Lettre ouverte: À l'Union européenne et ses États membres au sujet de la situation inquiétante des droits humains au Honduras en période post-électorale
Des réseaux européens et des organisations internationales de défense des droits humains manifestent leurs vives préoccupations concernant l'usage disproportionné de la force, parfois meurtrière, par les forces de sécurité de l'État contre les manifestants, ainsi que les autres attaques contre les défenseur-ses des droits humains, dans le contexte de la crise post-élections au Honduras. Nous appelons l'Union européenne à condamner ces incidents, à publiquement soutenir les défenseur-ses, et à demander à l'État hondurien qu'il garantisse le respect total de ses obligations internationales en matière de droits humains.
Les élections législatives ont eu lieu le 26 novembre 2017 au Honduras. Quatre semaines plus tard, le 18 décembre, Juan Orlando Hernández (Parti national du Honduras) a été déclaré président par le tribunal suprême électoral (TSE). Pendant le processus électoral, la Mission d'observation de l'UE (MOE-EU) et la Mission d'observation électorale de l'Organisation des États américains (MOE -OEA ont constaté des irrégularités, ce qui a conduit le secrétaire général de l'OEA à appeler à la tenue de nouvelles
élections.
Depuis le 27 novembre, de nombreuses manifestations ont lieu dans tout le pays pour réclamer un processus électoral transparent et des résultats crédibles. En guise de réponse, le 1er décembre 2017, le gouvernement
Hondurien a lui-même déclaré l'état d'urgence et a décrété une suspension temporaire des garanties constitutionnelles. Depuis, les organisations de défense des droits humains ont recensé 30 assassinats, dont 21 perpétrés par la Policía Militar de Orden Público - PMOP (police militaire pour l'ordre public), près de 232 blessés et 1085 personnes arrêtées. Jusqu'au 4 janvier 2018, 24 morts violentes ont été enregistrées par le Directeur des médecins légistes du parquet. À ce jour, les organisations de défense des droits humains ne savent pas si le parquet a ouvert des enquêtes appropriées sur ces affaires.
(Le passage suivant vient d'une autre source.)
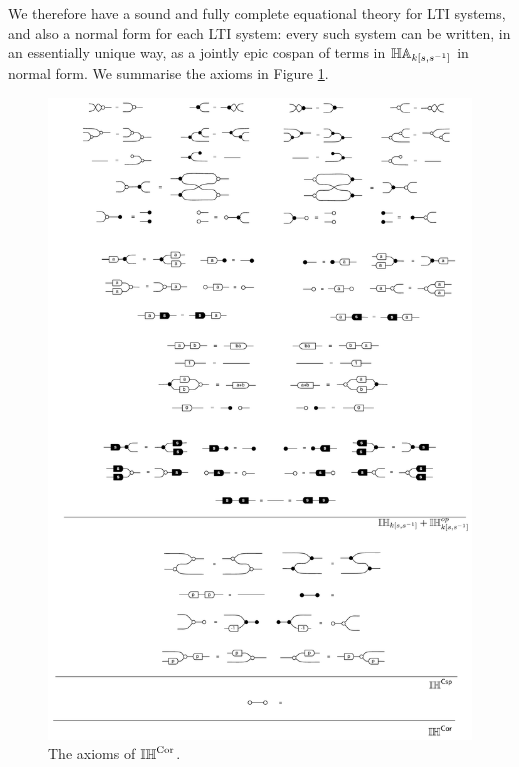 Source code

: %

We therefore have a sound and fully complete equational theory for LTI systems,
and also a normal form for each LTI system: every such system can be written, in
an essentially unique way, as a jointly epic cospan of terms in $\mathbb{HA}_{k[s,s^{-1}]}$ in
normal form. We summarise the axioms in Figure \ref{fig.ihcoraxioms}.

\begin{figure} 
  \includegraphics[width=.9\textwidth]{pics/ihcor.pdf}
  \caption{The axioms of $\mathbb{IH}^{\mathrm{Cor}}$.}\label{fig.ihcoraxioms}
\end{figure}

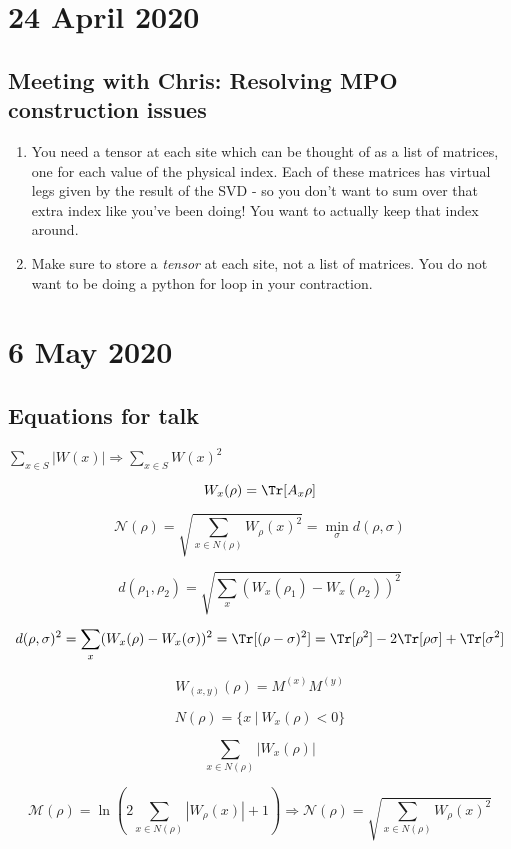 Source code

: \documentclass{report}
\begin{document}
\chapter{24 April 2020}

\section{Meeting with Chris: Resolving MPO construction issues}

\begin{enumerate}
\item You need a tensor at each site which can be thought of as a list of matrices, one for each value of the physical index. Each of these matrices has virtual legs given by the result of the SVD - so you don't want to sum over that extra index like you've been doing! You want to actually keep that index around. 
\item Make sure to store a \textit{tensor} at each site, not a list of matrices. You do not want to be doing a python for loop in your contraction.
\end{enumerate}

\chapter{6 May 2020}

\section{Equations for talk}

$\sum_{x\in S} |W(x)|\Rightarrow \sum_{x\in S} W(x)^2$

\[W_x(\rho)=\Tr[A_x\rho]\]

\[\mathcal N(\rho)=\sqrt{\sum_{x\in N(\rho)} W_\rho(x)^2}=\min_\sigma d(\rho,\sigma)\]

\[d(\rho_1,\rho_2)=\sqrt{\sum_x(W_x(\rho_1)-W_x(\rho_2))^2}\]

\[d(\rho,\sigma)^2=\sum_x(W_x(\rho)-W_x(\sigma))^2=\Tr[(\rho-\sigma)^2]=\Tr[\rho^2]-2\Tr[\rho\sigma]+\Tr[\sigma^2]\]

\[W_{(x,y)}(\rho)=M^{(x)}M^{(y)}\]

\[N(\rho)=\{x\ |\ W_x(\rho)<0\}\]

\[\sum_{x\in N(\rho)}|W_x(\rho)|\]

\[\mathcal M(\rho)=\ln\left(2 \sum_{x\in N(\rho)}|W_\rho(x)|+1\right)\Rightarrow \mathcal N(\rho)=\sqrt{\sum_{x\in N(\rho)} W_\rho(x)^2}\]
\end{document}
Le Haut commissariat aux droits de l'Homme de l'ONU au Honduras a documenté en son nom plus de 50 affaires d'actes d'intimidation et de harcèlement contre des défenseur-ses des droits humains et des journalistes. Cela a poussé la Commission interaméricaine des droits de l'Homme (CIDH) et le Haut commissariat à adresser une lettre ouverte à l'État Hondurien pour lui demander de garantir le droit de manifester pacifiquement et de respecter tous les droits fondamentaux. Cet appel a aussi été réclamé par plusieurs organisations internationales de la société civile.
Compte tenu des tensions persistantes depuis les élections et leur impact sur les droits humains, le gouvernement a annoncé la création d'un Secrétariat aux droits humains, une entité distincte de l'actuel Secrétariat aux droits humains, à la justice, à la gouvernance et à la décentralisation du gouvernement de la République du Honduras. La nouvelle agence est en fonction depuis le 27 janvier 2018.
Toutefois, l'usage disproportionné de la force par les forces de sécurité de l'État, les attaques contre les défenseur-ses des droits humains et l'absence de réponse de la part des structures institutionnelles, ainsi que
l'incertitude concernant l'application des normes internationales dans de nombreux secteurs durant les processus électoraux (en 2009, 2013 et 2017), entrainent une méfiance au sein de la population
concernant les principes de la démocratie, de l'état de droit et des institutions honduriennes.
Dans le cadre des relations avec le Honduras et la politique étrangère relative aux droits humains, nous exhortons l'Union européenne à:
- Faire une déclaration publique au plus haut niveau qui:
- Reconnait le travail des défenseur-ses des droits humains et fait part de ses préoccupations vis à vis des évènements qui se sont déroulés après les élections;
- Appeler la République du Honduras à ne pas faire un usage excessif de la force contre la population et de respecter le droit des citoyens de manifester et de s'exprimer librement;
- Demander à la République du Honduras d'enquêter immédiatement et avec diligence sur les actes de violence signalés, dans le but d'identifier les coupables présumés.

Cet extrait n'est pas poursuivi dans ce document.